Scène hallucinante, à Bali. Après une pluie de critiques, Sergueï Lavrov a pris la fuite. Pourtant, ce devait être la première grande apparition internationale d’un homme politique russe de premier plan depuis le début de l’invasion de l’Ukraine, le 24 février dernier. Avec tout ce que cela implique.
Le ministre des Affaires étrangères Sergueï Lavrov voulait prouver que la Russie était ferme lors de la réunion des ministres des Affaires étrangères du G20. Et surtout préparer le terrain pour son chef, le président Vladimir Poutine, lorsque le sommet de Bali des chefs d’État et de gouvernement du G20 aura lieu en novembre. Mais rien ne s’est passé comme prévu.

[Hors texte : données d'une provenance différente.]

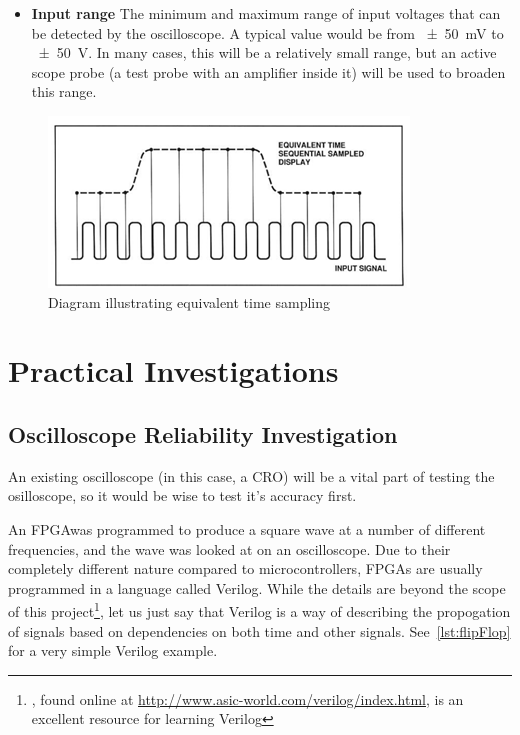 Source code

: \begin{itemize}
  \item \textbf{Input range} The minimum and maximum range of input voltages
    that can be detected by the oscilloscope. A typical value would be from
    \SI{\pm 50}{\mV} to \SI{\pm 50}{\V}. In many cases, this will be a
    relatively small range, but an active scope probe (a test probe with an
    amplifier inside it) will be used to broaden this range.

\end{itemize}

\begin{figure}
  \centering
  \includegraphics{img/equivalent_time_sampling.png}
  \caption[Equivalent Time Sampling Diagram]{Diagram illustrating equivalent time sampling ~\autocite{EquivalentTimeSampling}}
  \label{fig:EquivalentTimeSampling}
\end{figure}

\section{Practical Investigations}

\subsection{Oscilloscope Reliability Investigation}
\label{sec:oscilloscopeReliabilityInvestigation}

An existing oscilloscope (in this case, a CRO) will be a vital part of testing
the osilloscope, so it would be wise to test it's accuracy first.

An FPGA\fdeffpga was programmed to produce a square wave at a number of
different frequencies, and the wave was looked at on an oscilloscope. Due to
their completely different nature compared to microcontrollers, FPGAs are
usually programmed in a language called Verilog. While the details are beyond
the scope of this project\footnote{\textcite{VerilogTutorial}, found online at
\url{http://www.asic-world.com/verilog/index.html}, is an excellent resource for
learning Verilog}, let us just say that Verilog is a way of describing the
propogation of signals based on dependencies on both time and other
signals\autocite{VerilogWiki}. See~\cref{lst:flipFlop} for a very simple Verilog
example.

Le coup d’éclat a eu lieu lorsque les homologues occidentaux de Sergueï Lavrov ont refusé de prendre une photo de groupe avec le Russe. Le ministre américain des Affaires étrangères Antony Blinken a mené le boycott, selon l’agence de presse japonaise «Kyodo», présente sur place.
Rapidement, d’autres se sont joints à Antony Blinken. Parmi ces personnalités, la ministre allemande des Affaires étrangères Annalena Baerbock. Celle-ci a déclaré qu’en raison de l’agression russe en Ukraine, «il n’y aura pas de photo officielle lors de cette réunion du G20». Et de préciser qu’elle ne peut pas «se tenir en souriant aux côtés de quelqu’un comme ça».
Mais les tensions avaient déjà commencé avant cet épisode. Le ministre américain des Affaires étrangères et d’autres collègues occidentaux avaient décidé de faire l’impasse sur une réception au motif que Sergueï Lavrov y serait présent. Une décision qu’avait parfaitement compris l’hôte, la ministre indonésienne des Affaires étrangères Retno Marsudi. Aïe.
Répétition générale ratée pour Poutine
Globalement, durant le rassemblement, des critiques ont été émises de toutes parts à l’encontre de la Russie. Dès son arrivée à l’hôtel de luxe Mulia dans la station balnéaire de Nusa Dua, le correspondant de la chaîne publique allemande ZDF Andreas Kynast a lancé au ministre russe des Affaires étrangères: «Quand allez-vous arrêter la guerre?» Un autre journaliste a enchaîné: «Pourquoi ne mettez-vous pas fin à la guerre?»
A l’intérieur, dans l’hémicycle, des discussions du même acabit ont continué. Retno Marsudi s’est notamment exprimée à propos de la crise en Ukraine: «Il est de notre responsabilité de mettre fin à la guerre plutôt tôt que tard et de régler nos différends à la table des négociations et non sur le champ de bataille.»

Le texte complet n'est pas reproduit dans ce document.